- [WHAT IS NEEDED]: Check every line of the material below for the string "Darstellung", and return the ones that have it.

---+---

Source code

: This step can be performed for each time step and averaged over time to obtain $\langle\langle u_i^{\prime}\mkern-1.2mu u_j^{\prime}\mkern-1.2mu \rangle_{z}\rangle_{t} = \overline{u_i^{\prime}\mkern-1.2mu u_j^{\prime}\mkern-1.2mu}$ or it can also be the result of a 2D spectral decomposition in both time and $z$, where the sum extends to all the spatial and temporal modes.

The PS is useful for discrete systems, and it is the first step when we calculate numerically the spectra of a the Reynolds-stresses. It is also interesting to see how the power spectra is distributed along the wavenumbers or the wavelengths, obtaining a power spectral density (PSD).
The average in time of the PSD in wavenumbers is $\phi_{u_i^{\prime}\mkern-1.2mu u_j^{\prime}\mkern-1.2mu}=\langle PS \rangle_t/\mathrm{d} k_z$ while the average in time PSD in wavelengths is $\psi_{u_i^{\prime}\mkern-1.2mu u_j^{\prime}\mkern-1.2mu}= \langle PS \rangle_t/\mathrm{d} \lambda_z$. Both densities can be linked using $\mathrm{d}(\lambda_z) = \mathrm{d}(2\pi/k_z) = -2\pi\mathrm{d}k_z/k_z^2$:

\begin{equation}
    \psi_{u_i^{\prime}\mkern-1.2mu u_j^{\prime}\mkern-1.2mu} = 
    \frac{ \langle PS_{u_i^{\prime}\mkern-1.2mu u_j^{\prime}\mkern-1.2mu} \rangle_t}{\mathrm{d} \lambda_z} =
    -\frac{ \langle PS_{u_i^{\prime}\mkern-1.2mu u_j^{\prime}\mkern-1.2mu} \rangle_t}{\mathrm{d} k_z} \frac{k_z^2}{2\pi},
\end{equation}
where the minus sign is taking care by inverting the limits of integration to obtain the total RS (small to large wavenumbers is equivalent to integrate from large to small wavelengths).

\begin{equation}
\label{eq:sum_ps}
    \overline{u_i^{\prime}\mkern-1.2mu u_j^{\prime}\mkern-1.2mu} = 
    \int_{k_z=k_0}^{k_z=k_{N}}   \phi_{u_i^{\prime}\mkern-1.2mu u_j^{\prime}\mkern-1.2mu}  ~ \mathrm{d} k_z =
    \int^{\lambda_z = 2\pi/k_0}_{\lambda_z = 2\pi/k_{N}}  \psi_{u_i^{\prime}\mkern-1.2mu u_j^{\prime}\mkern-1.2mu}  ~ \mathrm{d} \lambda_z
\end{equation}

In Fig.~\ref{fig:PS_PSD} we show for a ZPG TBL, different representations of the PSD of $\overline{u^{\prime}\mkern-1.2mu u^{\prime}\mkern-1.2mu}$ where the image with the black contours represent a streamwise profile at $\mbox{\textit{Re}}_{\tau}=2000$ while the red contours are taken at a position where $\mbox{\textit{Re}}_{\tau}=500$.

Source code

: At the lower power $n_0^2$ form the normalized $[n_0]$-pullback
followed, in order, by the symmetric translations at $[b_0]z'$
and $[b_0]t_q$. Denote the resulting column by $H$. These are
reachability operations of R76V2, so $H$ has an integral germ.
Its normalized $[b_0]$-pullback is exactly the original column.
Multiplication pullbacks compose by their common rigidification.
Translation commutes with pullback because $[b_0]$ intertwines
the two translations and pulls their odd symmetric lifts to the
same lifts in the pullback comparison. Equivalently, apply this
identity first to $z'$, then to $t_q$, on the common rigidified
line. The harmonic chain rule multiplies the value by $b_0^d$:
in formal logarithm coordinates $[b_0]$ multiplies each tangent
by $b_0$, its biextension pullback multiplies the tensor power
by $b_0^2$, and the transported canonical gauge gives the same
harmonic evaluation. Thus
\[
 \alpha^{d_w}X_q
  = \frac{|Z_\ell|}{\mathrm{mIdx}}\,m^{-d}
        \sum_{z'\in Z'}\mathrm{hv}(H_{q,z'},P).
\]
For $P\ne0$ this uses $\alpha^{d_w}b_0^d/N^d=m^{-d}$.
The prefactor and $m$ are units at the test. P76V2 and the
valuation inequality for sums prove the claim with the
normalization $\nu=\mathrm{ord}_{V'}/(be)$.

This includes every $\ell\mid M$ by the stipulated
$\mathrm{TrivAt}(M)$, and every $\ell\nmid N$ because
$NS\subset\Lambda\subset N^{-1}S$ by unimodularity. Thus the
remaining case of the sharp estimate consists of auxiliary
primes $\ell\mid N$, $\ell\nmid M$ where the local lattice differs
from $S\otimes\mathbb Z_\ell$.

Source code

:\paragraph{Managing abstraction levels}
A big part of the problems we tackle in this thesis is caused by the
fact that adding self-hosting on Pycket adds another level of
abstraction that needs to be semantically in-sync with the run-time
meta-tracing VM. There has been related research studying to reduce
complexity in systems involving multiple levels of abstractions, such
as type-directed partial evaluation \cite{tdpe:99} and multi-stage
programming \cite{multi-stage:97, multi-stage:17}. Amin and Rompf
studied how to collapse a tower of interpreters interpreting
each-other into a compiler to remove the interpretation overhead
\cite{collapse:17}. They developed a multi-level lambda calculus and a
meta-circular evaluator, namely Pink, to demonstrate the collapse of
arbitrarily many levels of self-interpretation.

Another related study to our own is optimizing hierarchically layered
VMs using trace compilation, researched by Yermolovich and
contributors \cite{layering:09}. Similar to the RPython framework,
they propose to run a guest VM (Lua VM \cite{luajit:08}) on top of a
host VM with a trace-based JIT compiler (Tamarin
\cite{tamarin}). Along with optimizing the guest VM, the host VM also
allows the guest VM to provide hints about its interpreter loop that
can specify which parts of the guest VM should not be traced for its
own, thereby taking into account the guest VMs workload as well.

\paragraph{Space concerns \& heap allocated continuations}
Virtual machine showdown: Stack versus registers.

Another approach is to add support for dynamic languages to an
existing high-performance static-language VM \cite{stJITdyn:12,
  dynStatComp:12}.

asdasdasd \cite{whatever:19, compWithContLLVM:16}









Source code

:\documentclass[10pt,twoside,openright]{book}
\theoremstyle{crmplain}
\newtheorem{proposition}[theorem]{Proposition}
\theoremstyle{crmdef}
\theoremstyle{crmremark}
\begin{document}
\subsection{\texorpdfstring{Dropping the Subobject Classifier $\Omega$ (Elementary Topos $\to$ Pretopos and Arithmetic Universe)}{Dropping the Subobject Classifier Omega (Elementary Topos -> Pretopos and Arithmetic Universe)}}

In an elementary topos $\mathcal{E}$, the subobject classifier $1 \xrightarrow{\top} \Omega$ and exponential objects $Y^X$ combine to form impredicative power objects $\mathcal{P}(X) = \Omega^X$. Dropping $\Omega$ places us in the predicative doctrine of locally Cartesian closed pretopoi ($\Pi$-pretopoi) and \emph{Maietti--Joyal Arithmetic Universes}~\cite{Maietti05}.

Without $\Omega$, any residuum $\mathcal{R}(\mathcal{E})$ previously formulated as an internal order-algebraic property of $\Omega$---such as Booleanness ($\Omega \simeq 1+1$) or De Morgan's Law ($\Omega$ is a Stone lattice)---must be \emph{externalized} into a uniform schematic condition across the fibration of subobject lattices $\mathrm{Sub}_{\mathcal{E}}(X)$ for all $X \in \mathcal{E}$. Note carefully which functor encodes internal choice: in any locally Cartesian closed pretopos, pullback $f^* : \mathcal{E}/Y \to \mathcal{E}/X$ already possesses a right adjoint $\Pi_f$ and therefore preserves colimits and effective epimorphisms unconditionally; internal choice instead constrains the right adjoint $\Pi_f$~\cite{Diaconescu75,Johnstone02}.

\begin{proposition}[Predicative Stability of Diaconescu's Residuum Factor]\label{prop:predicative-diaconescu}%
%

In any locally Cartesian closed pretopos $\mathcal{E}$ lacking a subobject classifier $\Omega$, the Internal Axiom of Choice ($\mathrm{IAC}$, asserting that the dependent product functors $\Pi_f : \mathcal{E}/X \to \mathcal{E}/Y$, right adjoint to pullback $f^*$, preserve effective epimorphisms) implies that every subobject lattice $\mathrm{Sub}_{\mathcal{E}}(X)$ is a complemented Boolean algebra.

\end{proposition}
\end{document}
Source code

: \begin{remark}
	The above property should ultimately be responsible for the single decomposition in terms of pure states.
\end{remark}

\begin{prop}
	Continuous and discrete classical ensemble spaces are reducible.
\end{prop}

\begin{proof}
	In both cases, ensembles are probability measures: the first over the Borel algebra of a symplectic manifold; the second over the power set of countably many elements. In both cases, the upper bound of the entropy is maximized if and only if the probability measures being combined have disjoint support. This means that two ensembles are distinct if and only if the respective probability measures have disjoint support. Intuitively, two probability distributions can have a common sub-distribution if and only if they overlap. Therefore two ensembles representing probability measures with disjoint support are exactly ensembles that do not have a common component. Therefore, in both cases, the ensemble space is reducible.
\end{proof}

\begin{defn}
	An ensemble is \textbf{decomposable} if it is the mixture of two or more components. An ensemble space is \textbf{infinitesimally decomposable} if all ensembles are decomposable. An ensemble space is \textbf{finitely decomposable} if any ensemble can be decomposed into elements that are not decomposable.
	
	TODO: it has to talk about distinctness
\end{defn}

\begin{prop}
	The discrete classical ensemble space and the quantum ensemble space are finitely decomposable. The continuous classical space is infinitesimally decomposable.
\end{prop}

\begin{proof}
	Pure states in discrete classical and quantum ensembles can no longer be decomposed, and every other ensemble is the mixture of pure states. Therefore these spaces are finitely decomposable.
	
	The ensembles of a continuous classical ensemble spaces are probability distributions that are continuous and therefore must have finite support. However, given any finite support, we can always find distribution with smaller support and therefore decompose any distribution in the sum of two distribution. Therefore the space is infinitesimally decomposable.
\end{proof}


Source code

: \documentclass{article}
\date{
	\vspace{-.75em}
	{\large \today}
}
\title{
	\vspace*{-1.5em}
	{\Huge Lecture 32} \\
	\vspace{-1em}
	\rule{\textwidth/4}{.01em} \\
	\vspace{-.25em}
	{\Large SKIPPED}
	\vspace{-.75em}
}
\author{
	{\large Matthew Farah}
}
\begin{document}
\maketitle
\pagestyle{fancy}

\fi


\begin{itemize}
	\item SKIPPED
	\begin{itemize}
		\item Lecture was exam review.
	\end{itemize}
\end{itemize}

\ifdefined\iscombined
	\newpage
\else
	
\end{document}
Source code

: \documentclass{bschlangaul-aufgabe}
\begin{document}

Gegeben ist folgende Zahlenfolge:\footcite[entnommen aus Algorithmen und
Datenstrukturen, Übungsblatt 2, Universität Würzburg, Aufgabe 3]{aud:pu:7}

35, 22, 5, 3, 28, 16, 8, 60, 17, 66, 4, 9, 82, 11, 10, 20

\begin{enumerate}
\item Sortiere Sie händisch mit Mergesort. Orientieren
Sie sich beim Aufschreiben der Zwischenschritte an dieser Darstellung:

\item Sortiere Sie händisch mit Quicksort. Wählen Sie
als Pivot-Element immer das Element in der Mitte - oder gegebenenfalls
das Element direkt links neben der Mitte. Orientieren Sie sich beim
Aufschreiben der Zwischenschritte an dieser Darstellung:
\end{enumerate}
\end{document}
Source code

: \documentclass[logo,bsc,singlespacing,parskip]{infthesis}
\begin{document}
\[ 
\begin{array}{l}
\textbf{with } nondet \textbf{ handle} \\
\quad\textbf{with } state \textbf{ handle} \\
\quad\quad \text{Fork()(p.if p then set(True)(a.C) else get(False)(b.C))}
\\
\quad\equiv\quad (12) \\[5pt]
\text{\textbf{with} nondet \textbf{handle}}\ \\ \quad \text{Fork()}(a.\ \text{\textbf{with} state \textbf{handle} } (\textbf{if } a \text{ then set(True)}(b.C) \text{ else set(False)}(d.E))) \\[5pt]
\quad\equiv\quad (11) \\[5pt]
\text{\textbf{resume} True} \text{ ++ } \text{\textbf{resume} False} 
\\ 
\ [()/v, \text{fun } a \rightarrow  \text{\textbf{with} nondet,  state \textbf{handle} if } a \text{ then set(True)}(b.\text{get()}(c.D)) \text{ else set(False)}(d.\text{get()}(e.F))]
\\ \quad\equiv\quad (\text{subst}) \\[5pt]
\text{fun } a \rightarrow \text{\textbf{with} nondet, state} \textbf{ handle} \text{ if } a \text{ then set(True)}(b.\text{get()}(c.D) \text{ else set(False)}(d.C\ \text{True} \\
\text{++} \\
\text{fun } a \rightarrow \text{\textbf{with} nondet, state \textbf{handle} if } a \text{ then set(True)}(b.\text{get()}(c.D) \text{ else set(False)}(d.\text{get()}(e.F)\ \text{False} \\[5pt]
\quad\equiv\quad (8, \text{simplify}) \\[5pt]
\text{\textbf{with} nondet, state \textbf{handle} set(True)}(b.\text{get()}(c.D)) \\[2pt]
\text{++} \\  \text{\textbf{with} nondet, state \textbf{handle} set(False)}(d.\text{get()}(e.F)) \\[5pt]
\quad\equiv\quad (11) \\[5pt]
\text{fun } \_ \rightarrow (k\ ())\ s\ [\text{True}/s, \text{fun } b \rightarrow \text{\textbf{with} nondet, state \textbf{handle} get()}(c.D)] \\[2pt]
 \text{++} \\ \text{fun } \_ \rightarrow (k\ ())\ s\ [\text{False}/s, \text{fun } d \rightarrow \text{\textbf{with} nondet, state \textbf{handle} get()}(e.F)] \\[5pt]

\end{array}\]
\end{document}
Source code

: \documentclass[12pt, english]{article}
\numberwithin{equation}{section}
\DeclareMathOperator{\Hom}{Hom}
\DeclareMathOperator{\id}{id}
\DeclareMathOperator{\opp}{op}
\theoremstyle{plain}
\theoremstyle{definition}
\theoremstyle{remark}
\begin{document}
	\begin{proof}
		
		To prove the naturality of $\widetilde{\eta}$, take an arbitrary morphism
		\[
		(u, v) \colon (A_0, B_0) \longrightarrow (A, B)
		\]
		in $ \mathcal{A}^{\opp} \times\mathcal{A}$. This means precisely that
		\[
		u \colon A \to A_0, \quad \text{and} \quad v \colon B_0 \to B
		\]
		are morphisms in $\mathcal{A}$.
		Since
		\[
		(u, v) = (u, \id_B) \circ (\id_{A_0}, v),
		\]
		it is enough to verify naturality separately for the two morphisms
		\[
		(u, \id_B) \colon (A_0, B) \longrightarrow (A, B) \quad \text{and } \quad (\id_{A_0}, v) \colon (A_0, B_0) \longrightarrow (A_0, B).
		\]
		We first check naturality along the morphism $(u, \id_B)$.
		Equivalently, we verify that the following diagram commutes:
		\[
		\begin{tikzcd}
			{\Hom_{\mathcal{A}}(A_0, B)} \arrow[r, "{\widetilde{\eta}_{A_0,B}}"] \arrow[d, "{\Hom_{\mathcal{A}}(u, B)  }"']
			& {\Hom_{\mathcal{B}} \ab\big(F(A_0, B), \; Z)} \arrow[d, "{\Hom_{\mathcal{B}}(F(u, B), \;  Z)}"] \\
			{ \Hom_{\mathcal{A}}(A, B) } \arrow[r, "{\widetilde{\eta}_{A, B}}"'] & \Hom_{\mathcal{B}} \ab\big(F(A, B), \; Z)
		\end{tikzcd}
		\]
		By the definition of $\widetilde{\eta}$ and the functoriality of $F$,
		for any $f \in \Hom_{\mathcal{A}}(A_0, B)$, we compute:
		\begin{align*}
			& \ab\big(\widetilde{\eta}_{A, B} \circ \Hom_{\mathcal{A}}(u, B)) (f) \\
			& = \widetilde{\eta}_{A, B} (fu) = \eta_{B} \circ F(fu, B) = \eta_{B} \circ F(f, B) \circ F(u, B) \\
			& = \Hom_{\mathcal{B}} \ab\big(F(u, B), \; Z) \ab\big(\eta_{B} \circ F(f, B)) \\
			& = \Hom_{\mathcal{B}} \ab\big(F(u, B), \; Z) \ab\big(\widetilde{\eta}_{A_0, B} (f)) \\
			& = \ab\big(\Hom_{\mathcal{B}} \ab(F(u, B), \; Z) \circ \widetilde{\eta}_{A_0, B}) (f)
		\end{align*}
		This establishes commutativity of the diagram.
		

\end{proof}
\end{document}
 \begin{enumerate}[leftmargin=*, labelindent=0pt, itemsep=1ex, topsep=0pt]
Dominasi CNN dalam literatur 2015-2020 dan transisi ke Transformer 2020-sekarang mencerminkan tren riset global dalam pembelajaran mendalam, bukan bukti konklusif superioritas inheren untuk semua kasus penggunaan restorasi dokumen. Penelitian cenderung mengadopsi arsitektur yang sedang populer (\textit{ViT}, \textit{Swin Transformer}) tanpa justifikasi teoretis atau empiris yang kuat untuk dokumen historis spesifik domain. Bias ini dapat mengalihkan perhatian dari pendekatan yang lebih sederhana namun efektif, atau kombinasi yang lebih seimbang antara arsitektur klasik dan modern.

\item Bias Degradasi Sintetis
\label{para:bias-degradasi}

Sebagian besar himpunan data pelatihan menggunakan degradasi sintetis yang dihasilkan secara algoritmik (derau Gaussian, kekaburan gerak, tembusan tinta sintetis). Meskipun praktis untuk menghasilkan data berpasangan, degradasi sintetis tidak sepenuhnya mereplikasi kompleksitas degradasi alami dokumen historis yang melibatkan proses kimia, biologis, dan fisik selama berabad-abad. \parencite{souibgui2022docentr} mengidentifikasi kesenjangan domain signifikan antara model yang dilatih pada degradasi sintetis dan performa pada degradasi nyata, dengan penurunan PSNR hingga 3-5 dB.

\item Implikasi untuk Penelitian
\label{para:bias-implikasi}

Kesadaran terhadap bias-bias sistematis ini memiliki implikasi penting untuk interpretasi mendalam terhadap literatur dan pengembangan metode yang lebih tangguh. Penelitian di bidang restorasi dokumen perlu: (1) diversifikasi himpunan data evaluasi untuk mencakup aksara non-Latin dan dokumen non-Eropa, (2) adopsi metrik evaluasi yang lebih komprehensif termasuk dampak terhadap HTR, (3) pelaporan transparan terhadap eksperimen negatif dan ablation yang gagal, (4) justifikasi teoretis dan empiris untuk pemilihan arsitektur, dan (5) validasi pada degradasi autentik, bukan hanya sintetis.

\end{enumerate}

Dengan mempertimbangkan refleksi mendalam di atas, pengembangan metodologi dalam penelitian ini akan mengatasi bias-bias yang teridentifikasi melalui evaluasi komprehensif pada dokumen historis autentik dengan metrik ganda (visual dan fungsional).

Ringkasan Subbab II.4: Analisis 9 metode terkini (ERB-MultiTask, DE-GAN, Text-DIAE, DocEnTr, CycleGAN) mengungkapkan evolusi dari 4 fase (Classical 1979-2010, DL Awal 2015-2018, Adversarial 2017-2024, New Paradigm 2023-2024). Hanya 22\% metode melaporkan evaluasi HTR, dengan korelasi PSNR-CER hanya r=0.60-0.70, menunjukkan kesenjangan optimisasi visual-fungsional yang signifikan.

---+---

- [WRITTEN RESPONSE]:
Sie sich beim Aufschreiben der Zwischenschritte an dieser Darstellung:
Aufschreiben der Zwischenschritte an dieser Darstellung:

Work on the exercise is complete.